Though we were busiest this week preparing, conducting, and breaking down the fundraiser at Project 23, we also found time to make some advances in our work in social studies, and to get some new work underway. In the Place Out of Time simulation, we took some time to process a framework for examining and utilizing primary sources: specifically, describing them first; posing questions next; and then offering interpretations. We conducted an exercise in which we looked at a political cartoon showing masses of people in Mediterranean Europe with dozens of road signs pointing every which way in the central and northern part of the continent. The kids thought this was about immigration--thousands clamoring to get in and countries becoming increasingly hesitant to admit more refugees as their resources are stretched.
Our simulation revolves around a court case in which a homeless immigrant in Italy was convicted of petty theft for stealing a small amount of food, a conviction that was overturned in the Italian Supreme Court. The themes in the foreground for this simulation are dignity, security, responsibility, and citizenship. We watched screencasts on these topics, answered a few questions, and began to work on writing assignments for each of the four.

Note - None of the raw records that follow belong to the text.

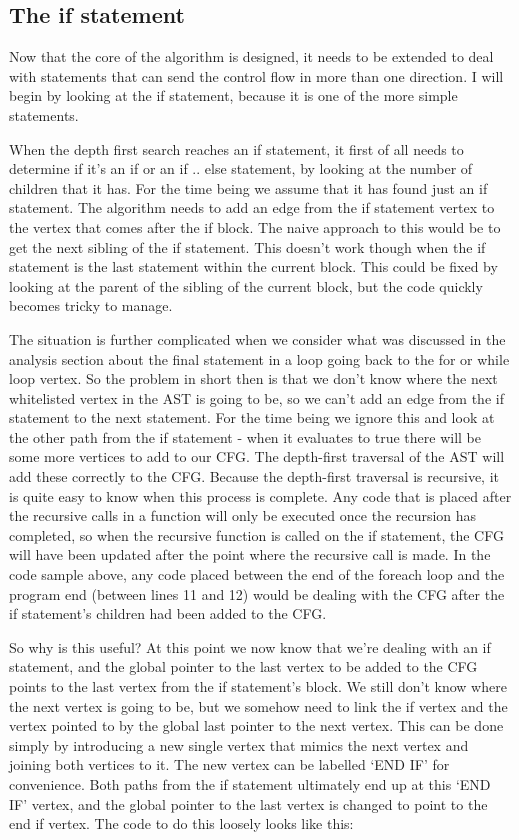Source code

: \subsection{The if statement}

Now that the core of the algorithm is designed, it needs to be extended to deal with statements that can send the control flow in more than one direction. I will begin by looking at the if statement, because it is one of the more simple statements.

When the depth first search reaches an if statement, it first of all needs to determine if it's an if or an if .. else statement, by looking at the number of children that it has. For the time being we assume that it has found just an if statement. The algorithm needs to add an edge from the if statement vertex to the vertex that comes after the if block. The naive approach to this would be to get the next sibling of the if statement. This doesn't work though when the if statement is the last statement within the current block. This could be fixed by looking at the parent of the sibling of the current block, but the code quickly becomes tricky to manage.

The situation is further complicated when we consider what was discussed in the analysis section about the final statement in a loop going back to the for or while loop vertex. So the problem in short then is that we don't know where the next whitelisted vertex in the AST is going to be, so we can't add an edge from the if statement to the next statement. For the time being we ignore this and look at the other path from the if statement - when it evaluates to true there will be some more vertices to add to our CFG. The depth-first traversal of the AST will add these correctly to the CFG. Because the depth-first traversal is recursive, it is quite easy to know when this process is complete. Any code that is placed after the recursive calls in a function will only be executed once the recursion has completed, so when the recursive function is called on the if statement, the CFG will have been updated after the point where the recursive call is made. In the code sample above, any code placed between the end of the foreach loop and the program end (between lines 11 and 12) would be dealing with the CFG after the if statement's children had been added to the CFG.

So why is this useful? At this point we now know that we're dealing with an if statement, and the global pointer to the last vertex to be added to the CFG points to the last vertex from the if statement's block. We still don't know where the next vertex is going to be, but we somehow need to link the if vertex and the vertex pointed to by the global last pointer to the next vertex. This can be done simply by introducing a new single vertex that mimics the next vertex and joining both vertices to it. The new vertex can be labelled `END IF' for convenience. Both paths from the if statement ultimately end up at this `END IF' vertex, and the global pointer to the last vertex is changed to point to the end if vertex. The code to do this loosely looks like this:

We outlined and did some preliminary research on four pro-and-con debate topics related to the food project: a 'sin tax' on pop and sweet drinks; a ban on plastic bags; factory farms; and agricultural subsidies. Students looked up basic both-sides-of-the-question sites from Forbes, the Washington Post, theEconomist, and other sources. After outlining and sharing material from these sources, we'll vote the four options down to two and begin preparing for the debates, three weeks hence.